4. The definition of "TWIC Contribution Agreement" is
hereby amended and restated in its entirety as follows:
"TWIC Contribution Agreement" shall mean the Amended and
Restated Contribution Agreement, dated as of the date hereof, by and among the
Company, Holdco and AOL Time Warner Inc., a Delaware corporation.
5. A definition of "TWIC Non-Broadband Group" is hereby
added and stated in its entirety as follows:
"TWIC Non-Broadband Group" shall mean (a) before the Closing,
TWIC (other than any divisions of TWIC that are primarily engaged in the TWIC
Broadband Business) and any direct or indirect Subsidiary of TWIC that is not a
TWIC Broadband Member and (b) at or following the Closing, TWIC and its
Subsidiaries (including their respective successors and assigns).

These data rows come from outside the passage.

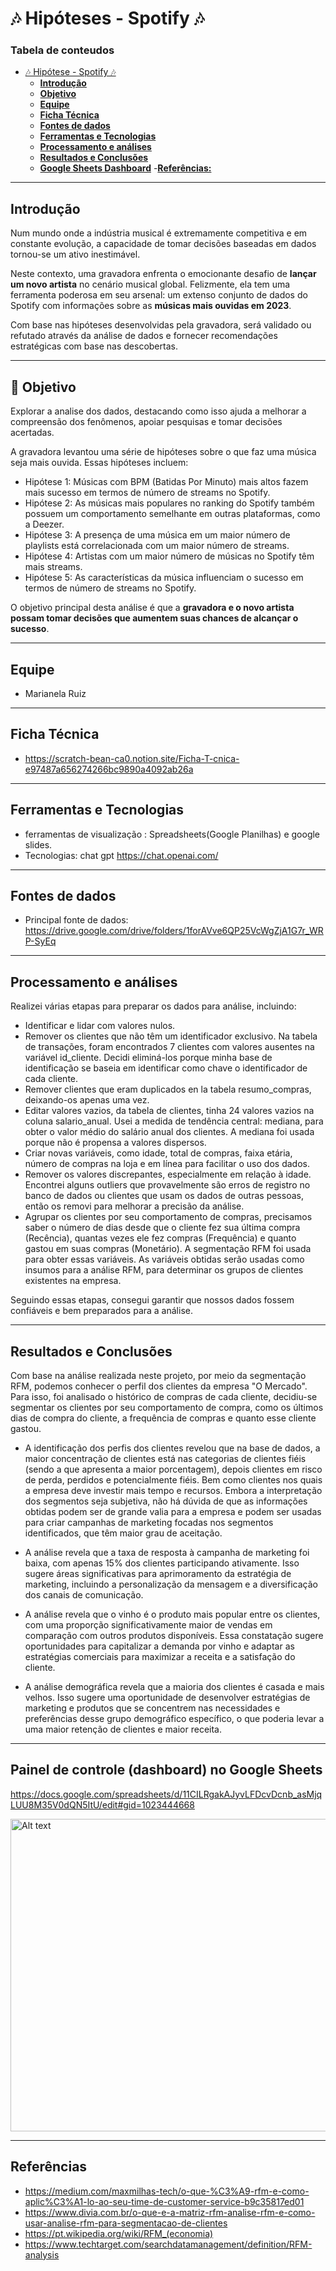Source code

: 
# 🎶 Hipóteses - Spotify 🎶

### **Tabela de conteudos**
- [🎶 Hipótese - Spotify 🎶](#-segmentacao-mercado)    
  - [**Introdução**](#introdução)
  - [**Objetivo**](#objetivo)
  - [**Equipe**](#equipe)
  - [**Ficha Técnica**](#ficha-tecnica)
  - [**Fontes de dados**](#fonte-de-dados)
  - [**Ferramentas e Tecnologias**](#ferramentas-e-tecnologias)
  - [**Processamento e análises**](#rocessamento-e-análises)
  - [**Resultados e Conclusões**](#Resultados-e-Conclusões) 
  - [**Google Sheets Dashboard**](#google-sheets-dashboard)
  -[**Referências:**](#referências)
   

---

## **Introdução**

Num mundo onde a indústria musical é extremamente competitiva e em constante evolução, a capacidade de tomar decisões baseadas em dados tornou-se um ativo inestimável.

Neste contexto, uma gravadora enfrenta o emocionante desafio de **lançar um novo artista** no cenário musical global. Felizmente, ela tem uma ferramenta poderosa em seu arsenal: um extenso conjunto de dados do Spotify com informações sobre as **músicas mais ouvidas em 2023**.

Com base nas hipóteses desenvolvidas pela gravadora, será validado ou refutado através da análise de dados e fornecer recomendações estratégicas com base nas descobertas. 

---


## 🎯 **Objetivo**

Explorar a analise dos dados, destacando como isso ajuda a melhorar a compreensão dos fenômenos, apoiar pesquisas e tomar decisões acertadas.

A gravadora levantou uma série de hipóteses sobre o que faz uma música seja mais ouvida. Essas hipóteses incluem:

- Hipótese 1: Músicas com BPM (Batidas Por Minuto) mais altos fazem mais sucesso em termos de número de streams no Spotify.
- Hipótese 2: As músicas mais populares no ranking do Spotify também possuem um comportamento semelhante em outras plataformas, como a Deezer.
- Hipótese 3: A presença de uma música em um maior número de playlists está correlacionada com um maior número de streams.
- Hipótese 4: Artistas com um maior número de músicas no Spotify têm mais streams.
- Hipótese 5: As características da música influenciam o sucesso em termos de número de streams no Spotify.

O objetivo principal desta análise é que a **gravadora e o novo artista possam tomar decisões que aumentem suas chances de alcançar o sucesso**.


---

## **Equipe**

 - Marianela Ruiz
---


## **Ficha Técnica**

 - https://scratch-bean-ca0.notion.site/Ficha-T-cnica-e97487a656274266bc9890a4092ab26a
---

## **Ferramentas e Tecnologias** 
- ferramentas de visualização : Spreadsheets(Google Planilhas) e google slides.
- Tecnologias: chat gpt https://chat.openai.com/
---

## **Fontes de dados**
- Principal fonte de dados: https://drive.google.com/drive/folders/1forAVve6QP25VcWgZjA1G7r_WRP-SyEq

---

## **Processamento e análises**
Realizei várias etapas para preparar os dados para análise, incluindo:

- Identificar e lidar com valores nulos. 
- Remover os clientes que não têm um identificador exclusivo. Na tabela de transações, foram encontrados 7 clientes com valores ausentes na variável id_cliente. Decidi eliminá-los porque minha base de identificação se baseia em identificar como chave o identificador de cada cliente.
- Remover clientes que eram duplicados en la tabela resumo_compras, deixando-os apenas uma vez.
- Editar valores vazios, da tabela de clientes, tinha 24 valores vazios na coluna salario_anual. Usei a medida de tendência central: mediana, para obter o valor médio do salário anual dos clientes. A mediana foi usada porque não é propensa a valores dispersos.
- Criar novas variáveis, como idade, total de compras, faixa etária, número de compras na loja e em línea para facilitar o uso dos dados.
 - Remover os valores discrepantes, especialmente em relação à idade. Encontrei alguns outliers que provavelmente são erros de registro no banco de dados ou clientes que usam os dados de outras pessoas, então os removi para melhorar a precisão da análise.
- Agrupar os clientes por seu comportamento de compras, precisamos saber o número de dias desde que o cliente fez sua última compra (Recência), quantas vezes ele fez compras (Frequência) e quanto gastou em suas compras (Monetário). A segmentação RFM foi usada para obter essas variáveis. As variáveis obtidas serão usadas como insumos para a análise RFM, para determinar os grupos de clientes existentes na empresa.


Seguindo essas etapas, consegui garantir que nossos dados fossem confiáveis e bem preparados para a análise.

---

## **Resultados e Conclusões**
 
Com base na análise realizada neste projeto, por meio da segmentação RFM, podemos conhecer o perfil dos clientes da empresa "O Mercado". Para isso, foi analisado o histórico de compras de cada cliente, decidiu-se segmentar os clientes por seu comportamento de compra, como os últimos dias de compra do cliente, a frequência de compras e quanto esse cliente gastou.

- A identificação dos perfis dos clientes revelou que na base de dados, a maior concentração de clientes está nas categorias de clientes fiéis (sendo a que apresenta a maior porcentagem), depois clientes em risco de perda, perdidos e potencialmente fiéis. Bem como clientes nos quais a empresa deve investir mais tempo e recursos. Embora a interpretação dos segmentos seja subjetiva, não há dúvida de que as informações obtidas podem ser de grande valia para a empresa e podem ser usadas para criar campanhas de marketing focadas nos segmentos identificados, que têm maior grau de aceitação.


- A análise revela que a taxa de resposta à campanha de marketing foi baixa, com apenas 15% dos clientes participando ativamente. Isso sugere áreas significativas para aprimoramento da estratégia de marketing, incluindo a personalização da mensagem e a diversificação dos canais de comunicação.
  
- A análise revela que o vinho é o produto mais popular entre os clientes, com uma proporção significativamente maior de vendas em comparação com outros produtos disponíveis. Essa constatação sugere oportunidades para capitalizar a demanda por vinho e adaptar as estratégias comerciais para maximizar a receita e a satisfação do cliente.

- A análise demográfica revela que a maioria dos clientes é casada e mais velhos. Isso sugere uma oportunidade de desenvolver estratégias de marketing e produtos que se concentrem nas necessidades e preferências desse grupo demográfico específico, o que poderia levar a uma maior retenção de clientes e maior receita.

---

## **Painel de controle (dashboard) no Google Sheets**

https://docs.google.com/spreadsheets/d/11CILRgakAJyvLFDcvDcnb_asMjqLUU8M35V0dQN5ItU/edit#gid=1023444668

<img src="img/img-dashboard.png" alt="Alt text" width="800" height="500">

---

## **Referências**
- https://medium.com/maxmilhas-tech/o-que-%C3%A9-rfm-e-como-aplic%C3%A1-lo-ao-seu-time-de-customer-service-b9c35817ed01
- https://www.divia.com.br/o-que-e-a-matriz-rfm-analise-rfm-e-como-usar-analise-rfm-para-segmentacao-de-clientes
- https://pt.wikipedia.org/wiki/RFM_(economia)
- https://www.techtarget.com/searchdatamanagement/definition/RFM-analysis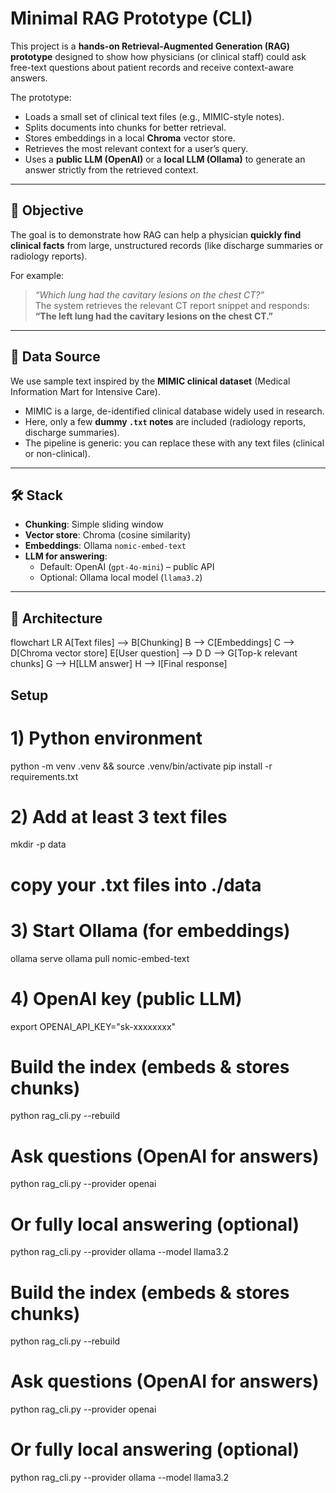 # Minimal RAG Prototype (CLI)

This project is a **hands-on Retrieval-Augmented Generation (RAG) prototype** designed to show how physicians (or clinical staff) could ask free-text questions about patient records and receive context-aware answers.  

The prototype:
- Loads a small set of clinical text files (e.g., MIMIC-style notes).
- Splits documents into chunks for better retrieval.
- Stores embeddings in a local **Chroma** vector store.
- Retrieves the most relevant context for a user’s query.
- Uses a **public LLM (OpenAI)** or a **local LLM (Ollama)** to generate an answer strictly from the retrieved context.

---

## 🎯 Objective
The goal is to demonstrate how RAG can help a physician **quickly find clinical facts** from large, unstructured records (like discharge summaries or radiology reports).  

For example:  
> *“Which lung had the cavitary lesions on the chest CT?”*  
The system retrieves the relevant CT report snippet and responds:  
**“The left lung had the cavitary lesions on the chest CT.”**

---

## 📂 Data Source
We use sample text inspired by the **MIMIC clinical dataset** (Medical Information Mart for Intensive Care).  
- MIMIC is a large, de-identified clinical database widely used in research.  
- Here, only a few **dummy `.txt` notes** are included (radiology reports, discharge summaries).  
- The pipeline is generic: you can replace these with any text files (clinical or non-clinical).

---

## 🛠️ Stack
- **Chunking**: Simple sliding window  
- **Vector store**: Chroma (cosine similarity)  
- **Embeddings**: Ollama `nomic-embed-text`  
- **LLM for answering**:  
  - Default: OpenAI (`gpt-4o-mini`) – public API  
  - Optional: Ollama local model (`llama3.2`)  

---

## 🔄 Architecture

flowchart LR
  A[Text files] --> B[Chunking]
  B --> C[Embeddings]
  C --> D[Chroma vector store]
  E[User question] --> D
  D --> G[Top-k relevant chunks]
  G --> H[LLM answer]
  H --> I[Final response]


## Setup 
# 1) Python environment
python -m venv .venv && source .venv/bin/activate
pip install -r requirements.txt

# 2) Add at least 3 text files
mkdir -p data
# copy your .txt files into ./data

# 3) Start Ollama (for embeddings)
ollama serve
ollama pull nomic-embed-text

# 4) OpenAI key (public LLM)
export OPENAI_API_KEY="sk-xxxxxxxx"

# Build the index (embeds & stores chunks)
python rag_cli.py --rebuild

# Ask questions (OpenAI for answers)
python rag_cli.py --provider openai

# Or fully local answering (optional)
python rag_cli.py --provider ollama --model llama3.2

# Build the index (embeds & stores chunks)
python rag_cli.py --rebuild

# Ask questions (OpenAI for answers)
python rag_cli.py --provider openai

# Or fully local answering (optional)
python rag_cli.py --provider ollama --model llama3.2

6. A definition of "TWIC Non-Broadband Member" is hereby
added and stated in its entirety as follows:
"TWIC Non-Broadband Member" shall mean any Person in the TWIC
Non-Broadband Group.
7. A second sentence is hereby added to Section 5 of the
TWIC Intellectual Property Agreement and stated in its entirety as follows:
"Any Patents existing prior to the Closing that were invented
or developed by one or more TWIC Broadband Members and one or more TWIC
Non-Broadband Members shall be owned jointly by the TWIC Non-Broadband Group and
the TWIC Broadband Group and shall be referred to as "Joint Patents."
6. The third sentence of Section 5 of the TWIC
Intellectual Property Agreement is hereby amended and restated in its entirety
as follows:
"Patents owned by the TWIC Broadband Group as well as the TWIC
Broadband Group's interest in the Joint Patents are referred to as "Existing
TWIC Broadband Group Patents."
7. This Amendment may be executed in any number of
counterparts, each of which shall be deemed an original, but all of which
together shall constitute one instrument. Except to the extent specifically
amended and supplemented hereby, all of the items, conditions and provisions of
the TWIC Intellectual Property Agreement shall remain unmodified, and the TWIC
Intellectual Property Agreement, as amended and supplemented by this Amendment,
is confirmed as being in full force and effect.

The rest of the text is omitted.